Managers propose radical and innovative measures

Senior managers from across the health services have proposed radical and innovative measures to alleviate the impact on the services of the current drastic cutbacks, writes Maureen Browne.

SurveySenior managers from across the health services have proposed radical and innovative measures to alleviate the impact on the services of the current drastic cutbacks.

A HMI survey has shown that they are deeply concerned about the risks to patient safety in the present circumstances, feel that further hardship must not be inflicted on vulnerable patients and are completely disillusioned with what they see as a lack of honesty about which services are sustainable and which are not.

Political leaders need to tell the truth about what can reasonably be expected

A number of major threads emerge from the survey:

  • We are well past the point of suggesting we can do more with less and the public must be informed which services are sustainable and which are not, as a result of the cutbacks.   Political leaders need to tell the truth about what can reasonably be expected.
  • There should be an examination of what is the biggest waste of time in service provision e.g. DNAs and these issues should be addressed.
  • There must be less micromanagement by the HSE corporately and local managers must be allowed to manage.
  • Communication from the top to managers must be significantly improved. Managers are angry at the lack of information, engagement and consultation.
  • There must be new and more flexible ways of working and the Croke Park Agreement must be reviewed if necessary to ensure ongoing service delivery.

The survey covered 135 managers. Eighty per cent were either senior or middle managers and twenty per cent were front line managers. They were broadly representative of staff views in all the major areas of the services.

There was general agreement that as one manager put it, “the moratorium  is a blunt and now dangerous instrument. It  was described succinctly as “a penny wise and pound foolish method of clawing back funding, whilst unwittingly increasing risk to safety.”

Managers also believe that it is a priority to now identify what is absolutely critical and attempt to protect those services from the worst of the cuts. A floor rather than a ceiling should be introduced for certain services.

National standards should be issued for service entitlement. Health managers should be outspoken rather than being apologetic for decisions made by others.

We should stop trying for large changes and look at what small advances can be made and allow more local autonomy with greater transparency and accountability.

They argue strongly that budgets must be devolved to frontline and service managers, that concrete national priorities should be agreed and there should be more consultation with local mangers to ensure more equity of funding to areas and between areas. Service managers should have more autonomy, with protected budgets to ensure that the staffing is better managed than currently.

The impact of education and training in the health sector for staff’s professional development must be acknowledged

Other recommendations include:

National standards should be issued for service entitlement. Health managers should be outspoken rather than being apologetic for decisions made by others.

Account must be taken of the level of services affected by vacancies/maternity leave and a minimum level set at which a service would be allowed to appoint locums. The organisation CEO /GM must be involved in HR. Filling of posts must be on an organisational wide basis according to the specific circumstances, clinical need and risk to the organisation.

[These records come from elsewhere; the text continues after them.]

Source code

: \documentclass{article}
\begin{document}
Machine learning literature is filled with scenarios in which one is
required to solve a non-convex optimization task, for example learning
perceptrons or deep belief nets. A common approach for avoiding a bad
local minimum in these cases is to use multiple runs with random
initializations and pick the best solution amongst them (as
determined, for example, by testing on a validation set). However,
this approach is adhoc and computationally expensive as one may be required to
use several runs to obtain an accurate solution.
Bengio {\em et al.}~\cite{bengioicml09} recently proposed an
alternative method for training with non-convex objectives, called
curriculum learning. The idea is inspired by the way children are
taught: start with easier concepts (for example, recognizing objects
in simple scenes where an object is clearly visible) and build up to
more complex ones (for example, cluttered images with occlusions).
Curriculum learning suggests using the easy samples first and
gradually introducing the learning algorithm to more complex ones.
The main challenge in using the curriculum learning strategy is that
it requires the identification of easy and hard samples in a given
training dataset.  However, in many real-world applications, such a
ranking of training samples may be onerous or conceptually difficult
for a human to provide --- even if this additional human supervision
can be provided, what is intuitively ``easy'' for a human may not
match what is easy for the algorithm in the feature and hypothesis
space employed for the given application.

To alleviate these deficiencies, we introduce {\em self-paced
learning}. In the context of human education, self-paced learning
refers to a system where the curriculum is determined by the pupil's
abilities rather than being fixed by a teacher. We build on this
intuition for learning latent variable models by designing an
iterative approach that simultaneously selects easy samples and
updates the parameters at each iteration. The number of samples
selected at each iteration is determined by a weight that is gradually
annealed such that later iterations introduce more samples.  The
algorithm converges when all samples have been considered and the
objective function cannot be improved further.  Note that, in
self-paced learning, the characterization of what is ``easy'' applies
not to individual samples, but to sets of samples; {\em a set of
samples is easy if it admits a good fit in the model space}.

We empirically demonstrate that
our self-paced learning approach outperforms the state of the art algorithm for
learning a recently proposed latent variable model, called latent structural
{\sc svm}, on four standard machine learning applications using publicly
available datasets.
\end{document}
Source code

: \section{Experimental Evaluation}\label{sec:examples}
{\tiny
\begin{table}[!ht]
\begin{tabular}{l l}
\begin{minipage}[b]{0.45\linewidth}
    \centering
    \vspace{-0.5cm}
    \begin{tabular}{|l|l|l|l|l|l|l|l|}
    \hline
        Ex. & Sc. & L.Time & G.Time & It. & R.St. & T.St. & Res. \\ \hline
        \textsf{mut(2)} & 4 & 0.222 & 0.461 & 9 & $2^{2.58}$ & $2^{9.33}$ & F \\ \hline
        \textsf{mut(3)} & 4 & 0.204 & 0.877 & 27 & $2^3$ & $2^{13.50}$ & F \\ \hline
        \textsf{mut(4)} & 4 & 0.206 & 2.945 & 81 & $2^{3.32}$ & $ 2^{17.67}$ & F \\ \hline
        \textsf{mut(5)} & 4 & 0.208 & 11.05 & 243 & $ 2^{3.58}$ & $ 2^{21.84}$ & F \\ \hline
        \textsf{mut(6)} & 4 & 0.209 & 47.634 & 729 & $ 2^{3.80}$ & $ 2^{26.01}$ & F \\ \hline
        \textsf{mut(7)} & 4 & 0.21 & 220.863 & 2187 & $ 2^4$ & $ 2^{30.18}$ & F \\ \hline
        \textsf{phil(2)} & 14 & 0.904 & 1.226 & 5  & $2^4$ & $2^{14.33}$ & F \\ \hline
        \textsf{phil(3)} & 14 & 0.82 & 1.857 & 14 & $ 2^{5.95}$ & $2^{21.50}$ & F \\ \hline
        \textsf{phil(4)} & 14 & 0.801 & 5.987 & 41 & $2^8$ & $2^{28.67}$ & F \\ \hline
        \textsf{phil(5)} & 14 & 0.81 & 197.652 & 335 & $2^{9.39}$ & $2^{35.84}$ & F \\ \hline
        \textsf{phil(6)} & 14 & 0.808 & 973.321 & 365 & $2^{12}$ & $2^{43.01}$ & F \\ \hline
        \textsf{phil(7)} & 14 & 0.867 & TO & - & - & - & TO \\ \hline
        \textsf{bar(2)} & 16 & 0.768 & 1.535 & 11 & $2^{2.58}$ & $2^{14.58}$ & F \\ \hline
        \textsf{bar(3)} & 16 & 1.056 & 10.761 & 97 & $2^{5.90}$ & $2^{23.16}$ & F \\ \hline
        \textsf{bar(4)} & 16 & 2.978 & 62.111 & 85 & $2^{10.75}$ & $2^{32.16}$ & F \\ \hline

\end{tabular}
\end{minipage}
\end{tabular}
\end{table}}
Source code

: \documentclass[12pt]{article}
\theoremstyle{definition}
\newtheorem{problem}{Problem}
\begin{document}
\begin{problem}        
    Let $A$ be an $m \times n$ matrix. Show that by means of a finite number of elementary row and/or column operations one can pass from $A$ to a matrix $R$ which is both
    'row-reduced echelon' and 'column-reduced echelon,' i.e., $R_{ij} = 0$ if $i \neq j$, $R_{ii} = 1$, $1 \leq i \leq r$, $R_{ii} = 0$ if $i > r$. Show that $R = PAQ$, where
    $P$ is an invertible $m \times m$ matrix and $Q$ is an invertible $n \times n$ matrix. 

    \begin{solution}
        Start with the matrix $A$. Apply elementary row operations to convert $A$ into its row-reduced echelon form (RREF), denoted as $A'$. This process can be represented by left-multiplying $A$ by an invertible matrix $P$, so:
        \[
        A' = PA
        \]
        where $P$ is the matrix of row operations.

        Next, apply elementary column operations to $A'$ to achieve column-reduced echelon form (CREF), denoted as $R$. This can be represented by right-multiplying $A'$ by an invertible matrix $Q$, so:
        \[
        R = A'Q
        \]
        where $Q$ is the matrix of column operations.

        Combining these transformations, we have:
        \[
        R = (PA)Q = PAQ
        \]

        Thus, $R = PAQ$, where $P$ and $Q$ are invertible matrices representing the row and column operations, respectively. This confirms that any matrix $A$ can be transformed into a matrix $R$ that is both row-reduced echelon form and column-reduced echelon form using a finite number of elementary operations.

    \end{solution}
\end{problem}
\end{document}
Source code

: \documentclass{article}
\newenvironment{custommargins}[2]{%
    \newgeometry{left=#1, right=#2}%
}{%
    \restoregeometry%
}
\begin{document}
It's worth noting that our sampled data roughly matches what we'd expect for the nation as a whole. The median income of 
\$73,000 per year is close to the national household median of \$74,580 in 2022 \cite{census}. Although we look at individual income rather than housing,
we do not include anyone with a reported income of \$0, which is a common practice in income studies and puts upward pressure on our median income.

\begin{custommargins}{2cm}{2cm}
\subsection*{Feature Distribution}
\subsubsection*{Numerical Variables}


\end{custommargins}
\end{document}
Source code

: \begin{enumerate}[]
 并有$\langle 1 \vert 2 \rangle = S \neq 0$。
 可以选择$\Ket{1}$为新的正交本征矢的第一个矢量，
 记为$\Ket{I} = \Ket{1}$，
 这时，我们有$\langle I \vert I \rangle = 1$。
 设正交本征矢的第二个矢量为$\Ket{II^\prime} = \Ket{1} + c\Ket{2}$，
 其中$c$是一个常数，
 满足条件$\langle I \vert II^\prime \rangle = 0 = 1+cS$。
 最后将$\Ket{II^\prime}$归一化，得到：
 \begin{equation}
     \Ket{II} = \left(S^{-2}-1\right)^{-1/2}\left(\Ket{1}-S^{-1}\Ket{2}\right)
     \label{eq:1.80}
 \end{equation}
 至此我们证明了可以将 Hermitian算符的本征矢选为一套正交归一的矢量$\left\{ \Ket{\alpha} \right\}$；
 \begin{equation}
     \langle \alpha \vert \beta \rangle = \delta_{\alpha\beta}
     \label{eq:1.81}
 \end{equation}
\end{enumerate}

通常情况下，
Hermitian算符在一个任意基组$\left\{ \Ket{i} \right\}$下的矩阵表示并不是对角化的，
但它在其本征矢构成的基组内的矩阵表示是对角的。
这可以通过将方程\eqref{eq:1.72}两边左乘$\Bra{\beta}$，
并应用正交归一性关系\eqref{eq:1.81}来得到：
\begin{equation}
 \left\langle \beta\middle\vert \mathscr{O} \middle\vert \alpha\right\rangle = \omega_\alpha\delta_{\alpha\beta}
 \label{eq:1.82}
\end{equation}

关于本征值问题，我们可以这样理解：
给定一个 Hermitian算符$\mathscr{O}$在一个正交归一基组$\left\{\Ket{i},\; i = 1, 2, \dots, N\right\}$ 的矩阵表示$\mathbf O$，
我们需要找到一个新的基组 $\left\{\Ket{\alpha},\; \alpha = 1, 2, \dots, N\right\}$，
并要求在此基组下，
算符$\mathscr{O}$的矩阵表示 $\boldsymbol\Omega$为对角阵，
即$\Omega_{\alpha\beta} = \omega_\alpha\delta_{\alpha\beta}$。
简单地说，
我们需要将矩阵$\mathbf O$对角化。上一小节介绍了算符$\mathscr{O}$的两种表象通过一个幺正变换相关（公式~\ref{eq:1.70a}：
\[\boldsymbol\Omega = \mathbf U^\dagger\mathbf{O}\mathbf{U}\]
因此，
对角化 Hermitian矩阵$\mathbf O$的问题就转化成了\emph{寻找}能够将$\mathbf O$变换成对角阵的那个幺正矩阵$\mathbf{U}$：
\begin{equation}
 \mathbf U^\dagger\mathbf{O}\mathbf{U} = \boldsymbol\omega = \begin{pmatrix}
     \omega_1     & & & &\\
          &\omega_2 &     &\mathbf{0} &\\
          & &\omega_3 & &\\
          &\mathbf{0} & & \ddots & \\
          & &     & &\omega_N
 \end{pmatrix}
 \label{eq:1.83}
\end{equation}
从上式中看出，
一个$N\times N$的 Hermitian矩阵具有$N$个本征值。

There should be a complete look at top management with at least one layer and probably two removed.

HIQA actions should reflect a balanced approach prioritising safety issues in the current climate.

Clinical Care Programmes should be suspended where necessary until there is a clearer vision of how programmes will be delivered locally.

The ESRI should take a look at making an honest comparison between public and private services.

Lean Six Sigma tools and techniques should be adopted, as what we are doing at the moment is not working, so a new approach is required.

If necessary there should be a review of the Croke Park agreement to allow more flexible ways of working.

Outsourcing must be facilitated by the HSE, staff conditions must be loosened,

Annual leave should not be accrued during sick leave, maternity leave or unpaid leave.

There should be better sick leave management, major restrictions on excessive time off due to flexi leave and absenteeism with regard to uncertified sick leave should be reviewed.  There should be more flexible working hours especially for doctors/consultants to manage the crisis

Working hours should be extended to 39.

The number of AHPs being currently trained should be reviewed. Under resourced services cannot cope with

Higher Education Authority’s demands for clinical placements

IT data should be at client level rather than at top management level “which mainly functions to collect statistics”.

Services in the community must be improved to allow swift discharges and ensure community can buy relevant equipment for safe discharge.

The impact of education and training in the health sector for staff’s professional development must be acknowledged.

Some services such as maternity, paediatric and services for persons with intellectual disability are singled out for special mention. It is stated that maternity and paediatric services will find it impossible to respond to the growth in demand with year on year budget cuts in these services. This growth in demand is linked to the birth rate and increasing number of babies being born with very complex medical requirements (also linked to older age of mothers and IVF treatment, multiple birth outcomes).

There is also strong opposition to inflicting more hardship on persons with intellectual disabilities and their families with managers saying we have to question our core values as a society if we continue to target the most vulnerable for savage cuts.